Critique par Philippe DOHY publiée dans Théâtrothèque.com le 29 septembre 2009.
« L’intelligence de l’âme de chacun, voilà le dessein majeur de Dostoïevski qui, ici, est bien mieux rendu, malgré quelques coupes possibles pour l’épurer. Dans l’une des magnifiques salles de la Cartoucherie de Vincennes, à l’Épée de bois, se joue cette nouvelle adaptation, établie directement sur la base du texte russe par Coralie Pradet, d’origine russe, et Nikson Pitaqaj, d’origine albanaise, qui signe aussi la mise en scène, très originale. Ceux qui aiment Dostoïevski, les écrivains russes, et cette mystérieuse âme slave, faite de fureur et d’infini, de langueur et d’exaltation, de mélancolie et de soubressauts, se retrouveront chez eux. Quinze acteurs, dont certains jouent deux personnages, restituent bien, avec beaucoup de présence et d’implication, ce mouvement constant, entre le faire et l’être, entre la noirceur et l’imperfection de l’humain et sa recherche de pureté et d’absolu, entre la culpabilité et la rédemption.

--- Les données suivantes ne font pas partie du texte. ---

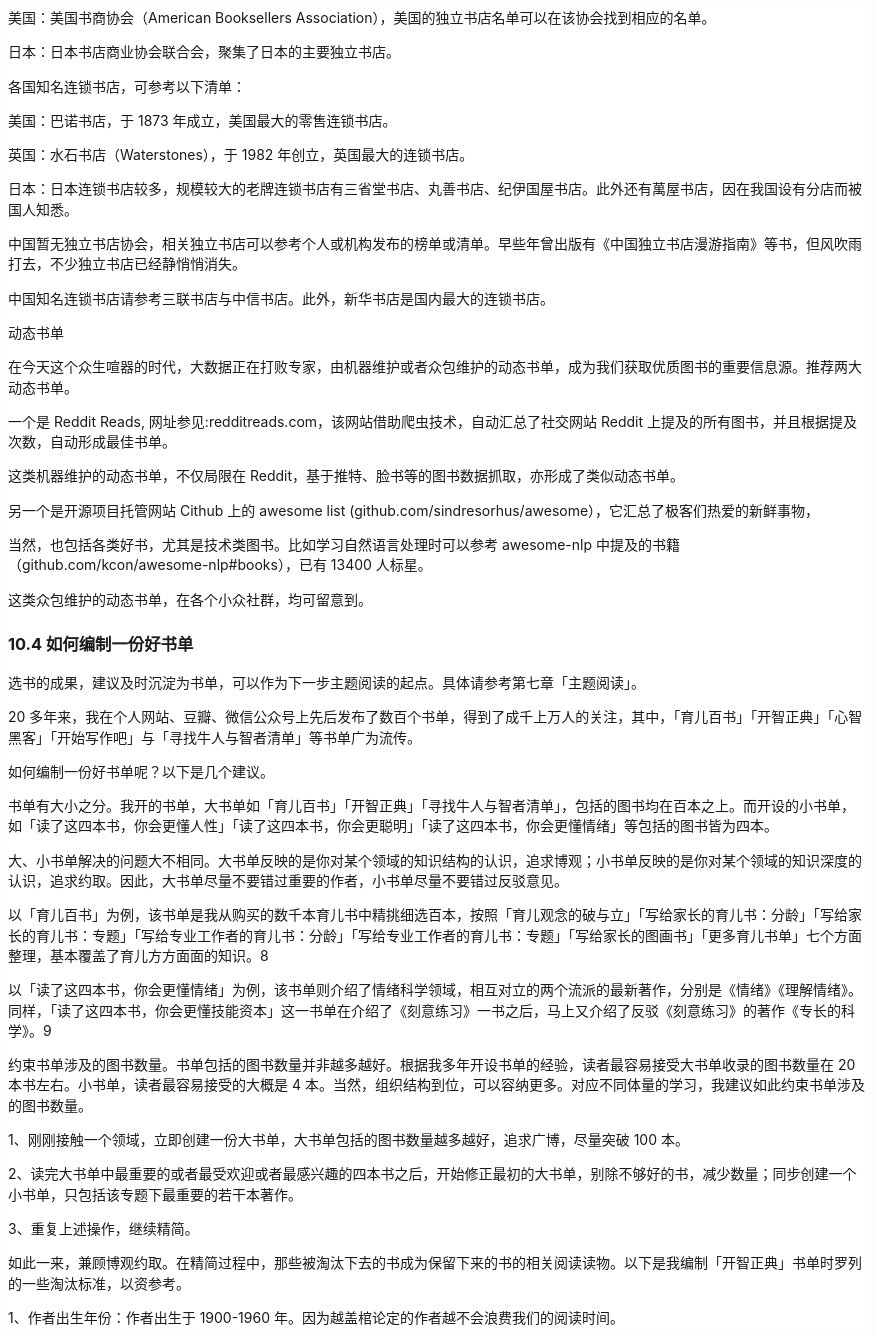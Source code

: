美国：美国书商协会（American Booksellers Association），美国的独立书店名单可以在该协会找到相应的名单。

日本：日本书店商业协会联合会，聚集了日本的主要独立书店。

各国知名连锁书店，可参考以下清单：

美国：巴诺书店，于 1873 年成立，美国最大的零售连锁书店。

英国：水石书店（Waterstones），于 1982 年创立，英国最大的连锁书店。

日本：日本连锁书店较多，规模较大的老牌连锁书店有三省堂书店、丸善书店、纪伊国屋书店。此外还有萬屋书店，因在我国设有分店而被国人知悉。

中国暂无独立书店协会，相关独立书店可以参考个人或机构发布的榜单或清单。早些年曾出版有《中国独立书店漫游指南》等书，但风吹雨打去，不少独立书店已经静悄悄消失。

中国知名连锁书店请参考三联书店与中信书店。此外，新华书店是国内最大的连锁书店。

动态书单

在今天这个众生喧器的时代，大数据正在打败专家，由机器维护或者众包维护的动态书单，成为我们获取优质图书的重要信息源。推荐两大动态书单。

一个是 Reddit Reads, 网址参见:redditreads.com，该网站借助爬虫技术，自动汇总了社交网站 Reddit 上提及的所有图书，并且根据提及次数，自动形成最佳书单。

这类机器维护的动态书单，不仅局限在 Reddit，基于推特、脸书等的图书数据抓取，亦形成了类似动态书单。

另一个是开源项目托管网站 Cithub 上的 awesome list (github.com/sindresorhus/awesome），它汇总了极客们热爱的新鲜事物，

当然，也包括各类好书，尤其是技术类图书。比如学习自然语言处理时可以参考 awesome-nlp 中提及的书籍（github.com/kcon/awesome-nlp#books），已有 13400 人标星。

这类众包维护的动态书单，在各个小众社群，均可留意到。

### 10.4 如何编制一份好书单

选书的成果，建议及时沉淀为书单，可以作为下一步主题阅读的起点。具体请参考第七章「主题阅读」。

20 多年来，我在个人网站、豆瓣、微信公众号上先后发布了数百个书单，得到了成千上万人的关注，其中，「育儿百书」「开智正典」「心智黑客」「开始写作吧」与「寻找牛人与智者清单」等书单广为流传。

如何编制一份好书单呢？以下是几个建议。

书单有大小之分。我开的书单，大书单如「育儿百书」「开智正典」「寻找牛人与智者清单」，包括的图书均在百本之上。而开设的小书单，如「读了这四本书，你会更懂人性」「读了这四本书，你会更聪明」「读了这四本书，你会更懂情绪」等包括的图书皆为四本。

大、小书单解决的问题大不相同。大书单反映的是你对某个领域的知识结构的认识，追求博观；小书单反映的是你对某个领域的知识深度的认识，追求约取。因此，大书单尽量不要错过重要的作者，小书单尽量不要错过反驳意见。

以「育儿百书」为例，该书单是我从购买的数千本育儿书中精挑细选百本，按照「育儿观念的破与立」「写给家长的育儿书：分龄」「写给家长的育儿书：专题」「写给专业工作者的育儿书：分龄」「写给专业工作者的育儿书：专题」「写给家长的图画书」「更多育儿书单」七个方面整理，基本覆盖了育儿方方面面的知识。8

以「读了这四本书，你会更懂情绪」为例，该书单则介绍了情绪科学领域，相互对立的两个流派的最新著作，分别是《情绪》《理解情绪》。同样，「读了这四本书，你会更懂技能资本」这一书单在介绍了《刻意练习》一书之后，马上又介绍了反驳《刻意练习》的著作《专长的科学》。9

约束书单涉及的图书数量。书单包括的图书数量并非越多越好。根据我多年开设书单的经验，读者最容易接受大书单收录的图书数量在 20 本书左右。小书单，读者最容易接受的大概是 4 本。当然，组织结构到位，可以容纳更多。对应不同体量的学习，我建议如此约束书单涉及的图书数量。

1、刚刚接触一个领域，立即创建一份大书单，大书单包括的图书数量越多越好，追求广博，尽量突破 100 本。

2、读完大书单中最重要的或者最受欢迎或者最感兴趣的四本书之后，开始修正最初的大书单，别除不够好的书，减少数量；同步创建一个小书单，只包括该专题下最重要的若干本著作。

3、重复上述操作，继续精简。

如此一来，兼顾博观约取。在精简过程中，那些被淘汰下去的书成为保留下来的书的相关阅读读物。以下是我编制「开智正典」书单时罗列的一些淘汰标准，以资参考。

1、作者出生年份：作者出生于 1900-1960 年。因为越盖棺论定的作者越不会浪费我们的阅读时间。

L’homme russe cherche à comprendre ce que Dieu attend de lui, et à le théoriser. Jusqu’aux extrêmes : la morale ne justifie pas le crime, c’est le crime qui vient justifier la morale. Quelques illustrations massives et sanguinaires de ce paradoxe sont inutiles…
On s’en rappelle, Raskolnikov, pauvre étudiant solitaire, dans un monde rongé par la misère, se considère comme un être supérieur ayant tous les droits, dont celui de tuer ceux qui sont des obstacles aux « progrès » de l’humanité. Considérant que la vieille usurière perverse qui le roule sans cesse, est un parasite pour la société, il décide donc de la supprimer. Ensuite commence le jeu entre le chat et la souris, entre le juge d’instruction Porfiri (ici une femme) et le meurtrier. Crime et Châtiment est souvent considéré comme le premier polar de l’histoire : crime, enquête, policier… Il aurait servi de modèle de base aux créateurs de Columbo 🙂
La plupart des adaptations théâtrales précédentes resserrent alors l’action autour de Raskolnikov, du meurtre du duel et de l’enquête. Ce n’est pas ce qu’a souhaité la Compagnie Libre d’Esprit. « Nous voulions faire exister chaque personnage, approfondir chaque thème et respecter ainsi le projet de Dostoïevski, qui est de tracer le tableau d’une société toute entière, dégradée par les injustices sociales, le pouvoir, l’argent, la violence…, dit Nikson Pitaqaj. J’ai retrouvé dans cette œuvre la brutalité, la misère et le caractère impitoyables auxquels j’ai été confronté dans mon pays d’origine. Mais les signes de cette dégradation commencent à être visibles en France, et c’est pourquoi ce roman est si proche de nos préoccupations. »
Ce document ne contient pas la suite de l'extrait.